• _Exercise directions_:
Would you please restate all of the entries exactly, apart from the pictures?

• _Available data_:
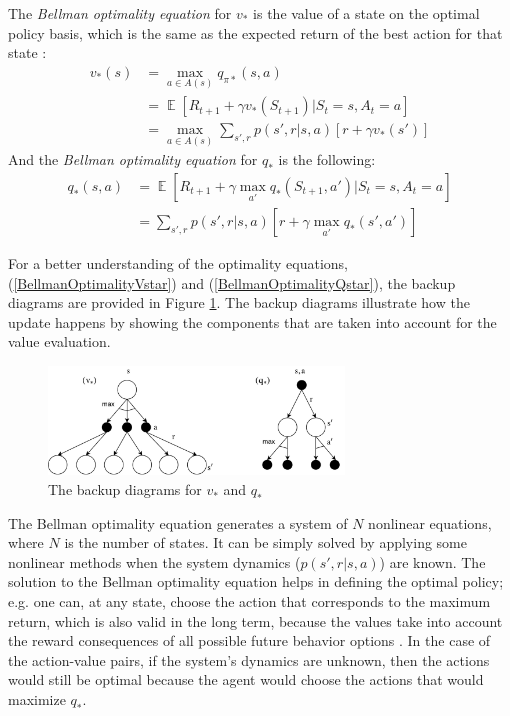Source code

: The \textit{Bellman optimality equation} for $v_{*}$ is the value of a state on the optimal policy basis, which is the same as the expected return of the best action for that state \cite{Sutton}:
\begin{equation}\label{BellmanOptimalityVstar}
\begin{split}
v_{*}(s)&=\max_{a \in A(s)}q_{\pi*}(s,a) \\
&=\mathop{{}\mathbb{E}}\left [ R_{t+1} + \gamma v_{*}(S_{t+1})|S_{t}=s, A_{t}=a  \right ] \\
&=\max_{a \in A(s)}\sum_{s',r}p(s',r|s,a)\left [ r+\gamma v_{*}(s') \right ]
\end{split}
\end{equation}
And the \textit{Bellman optimality equation} for $q_{*}$ is the following:
\begin{equation}\label{BellmanOptimalityQstar}
\begin{split}
q_{*}(s,a)&=\mathop{{}\mathbb{E}}\left [ R_{t+1} + \gamma \max_{a'}q_{*}(S_{t+1},a')|S_{t}=s, A_{t}=a  \right ] \\
&=\sum_{s',r}p(s',r|s,a)\left [ r+\gamma\max_{a'}q_{*}(s',a') \right ]
\end{split}
\end{equation}

For a better understanding of the optimality equations, (\ref{BellmanOptimalityVstar}) and (\ref{BellmanOptimalityQstar}), the backup diagrams are provided in Figure \ref{fig:BellmanBackUp}. The backup diagrams illustrate how the update happens by showing the components that are taken into account for the value evaluation.
\begin{figure}[H]
	\centering
	\includegraphics[width=0.7\textwidth]{Figures/VstarQstarBackupDiagrams}
	\caption{The backup diagrams for $v_{*}$ and $q_{*}$}
	\label{fig:BellmanBackUp}
\end{figure}

The Bellman optimality equation generates a system of $N$ nonlinear equations, where $N$ is the number of states. It can be simply solved by applying some nonlinear methods when the system dynamics ($p(s',r|s,a)$) are known. The solution to the Bellman optimality equation helps in defining the optimal policy; e.g. one can, at any state, choose the action that corresponds to the maximum return, which is also valid in the long term, because the values take into account the reward consequences of all possible future behavior options \cite{Sutton}. In the case of the action-value pairs, if the system's dynamics are unknown, then the actions would still be optimal because the agent would choose the actions that would maximize $q_{*}$.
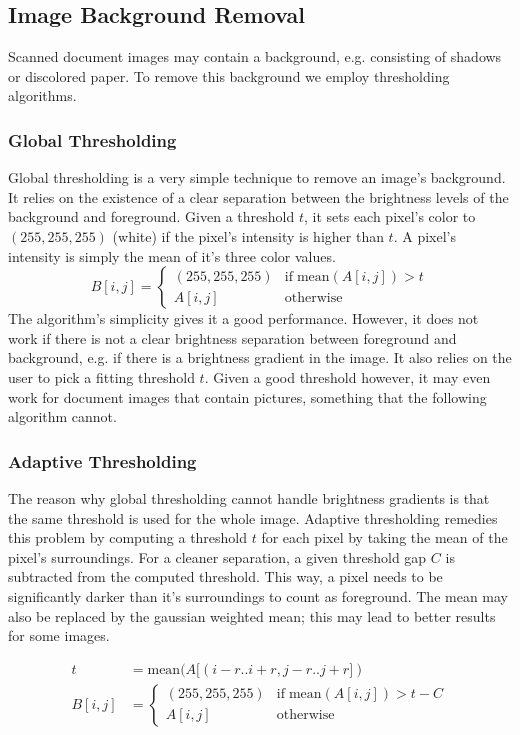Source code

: \documentclass[sigconf]{acmart}
\begin{document}
\subsection{Image Background Removal}
Scanned document images may contain a background, e.g. consisting of shadows or discolored paper. To remove this background we employ thresholding algorithms.

\subsubsection{Global Thresholding}
Global thresholding is a very simple technique to remove an image's background. It relies on the existence of a clear separation between the brightness levels of the background and foreground. Given a threshold $t$, it sets each pixel's color to $(255,255,255)$ (white) if the pixel's intensity is higher than $t$. A pixel's intensity is simply the mean of it's three color values.
$$
B[i,j] = 
\begin{cases} 
    (255,255,255) & \text{if} \; \text{mean}(A[i,j]) > t \\
    A[i,j] &\text{otherwise}
\end{cases}
$$
The algorithm's simplicity gives it a good performance. However, it does not work if there is not a clear brightness separation between foreground and background, e.g. if there is a brightness gradient in the image. It also relies on the user to pick a fitting threshold $t$. Given a good threshold however, it may even work for document images that contain pictures, something that the following algorithm cannot.

\subsubsection{Adaptive Thresholding}
The reason why global thresholding cannot handle brightness gradients is that the same threshold is used for the whole image. Adaptive thresholding remedies this problem by computing a threshold $t$ for each pixel by taking the mean of the pixel's surroundings. For a cleaner separation, a given threshold gap $C$ is subtracted from the computed threshold. This way, a pixel needs to be significantly darker than it's surroundings to count as foreground. The mean may also be replaced by the gaussian weighted mean; this may lead to better results for some images.

\begin{align*}
    t &= \text{mean}(A[(i-r..i+r, j-r..j+r]) \\
    B[i,j] &= 
    \begin{cases} 
        (255,255,255) & \text{if} \; \text{mean}(A[i,j]) > t-C \\
        A[i,j] &\text{otherwise}
    \end{cases}
\end{align*}
\end{document}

• _Worked solution_:
Source code

: The \textit{Bellman optimality equation} for $v_{*}$ is the value of a state on the optimal policy basis, which is the same as the expected return of the best action for that state \cite{Sutton}:
\begin{equation}\label{BellmanOptimalityVstar}
\begin{split}
v_{*}(s)&=\max_{a \in A(s)}q_{\pi*}(s,a) \\
&=\mathop{{}\mathbb{E}}\left [ R_{t+1} + \gamma v_{*}(S_{t+1})|S_{t}=s, A_{t}=a  \right ] \\
&=\max_{a \in A(s)}\sum_{s',r}p(s',r|s,a)\left [ r+\gamma v_{*}(s') \right ]
\end{split}
\end{equation}
And the \textit{Bellman optimality equation} for $q_{*}$ is the following:
\begin{equation}\label{BellmanOptimalityQstar}
\begin{split}
q_{*}(s,a)&=\mathop{{}\mathbb{E}}\left [ R_{t+1} + \gamma \max_{a'}q_{*}(S_{t+1},a')|S_{t}=s, A_{t}=a  \right ] \\
&=\sum_{s',r}p(s',r|s,a)\left [ r+\gamma\max_{a'}q_{*}(s',a') \right ]
\end{split}
\end{equation}

For a better understanding of the optimality equations, (\ref{BellmanOptimalityVstar}) and (\ref{BellmanOptimalityQstar}), the backup diagrams are provided in Figure \ref{fig:BellmanBackUp}. The backup diagrams illustrate how the update happens by showing the components that are taken into account for the value evaluation.
\begin{figure}[H]
	\centering
	\includegraphics[width=0.7\textwidth]{Figures/VstarQstarBackupDiagrams}
	\caption{The backup diagrams for $v_{*}$ and $q_{*}$}
	\label{fig:BellmanBackUp}
\end{figure}

The Bellman optimality equation generates a system of $N$ nonlinear equations, where $N$ is the number of states. It can be simply solved by applying some nonlinear methods when the system dynamics ($p(s',r|s,a)$) are known. The solution to the Bellman optimality equation helps in defining the optimal policy; e.g. one can, at any state, choose the action that corresponds to the maximum return, which is also valid in the long term, because the values take into account the reward consequences of all possible future behavior options \cite{Sutton}. In the case of the action-value pairs, if the system's dynamics are unknown, then the actions would still be optimal because the agent would choose the actions that would maximize $q_{*}$.
Source code

: \documentclass[sigconf]{acmart}
\begin{document}
\subsection{Image Background Removal}
Scanned document images may contain a background, e.g. consisting of shadows or discolored paper. To remove this background we employ thresholding algorithms.

\subsubsection{Global Thresholding}
Global thresholding is a very simple technique to remove an image's background. It relies on the existence of a clear separation between the brightness levels of the background and foreground. Given a threshold $t$, it sets each pixel's color to $(255,255,255)$ (white) if the pixel's intensity is higher than $t$. A pixel's intensity is simply the mean of it's three color values.
$$
B[i,j] = 
\begin{cases} 
    (255,255,255) & \text{if} \; \text{mean}(A[i,j]) > t \\
    A[i,j] &\text{otherwise}
\end{cases}
$$
The algorithm's simplicity gives it a good performance. However, it does not work if there is not a clear brightness separation between foreground and background, e.g. if there is a brightness gradient in the image. It also relies on the user to pick a fitting threshold $t$. Given a good threshold however, it may even work for document images that contain pictures, something that the following algorithm cannot.

\subsubsection{Adaptive Thresholding}
The reason why global thresholding cannot handle brightness gradients is that the same threshold is used for the whole image. Adaptive thresholding remedies this problem by computing a threshold $t$ for each pixel by taking the mean of the pixel's surroundings. For a cleaner separation, a given threshold gap $C$ is subtracted from the computed threshold. This way, a pixel needs to be significantly darker than it's surroundings to count as foreground. The mean may also be replaced by the gaussian weighted mean; this may lead to better results for some images.

\begin{align*}
    t &= \text{mean}(A[(i-r..i+r, j-r..j+r]) \\
    B[i,j] &= 
    \begin{cases} 
        (255,255,255) & \text{if} \; \text{mean}(A[i,j]) > t-C \\
        A[i,j] &\text{otherwise}
    \end{cases}
\end{align*}
\end{document}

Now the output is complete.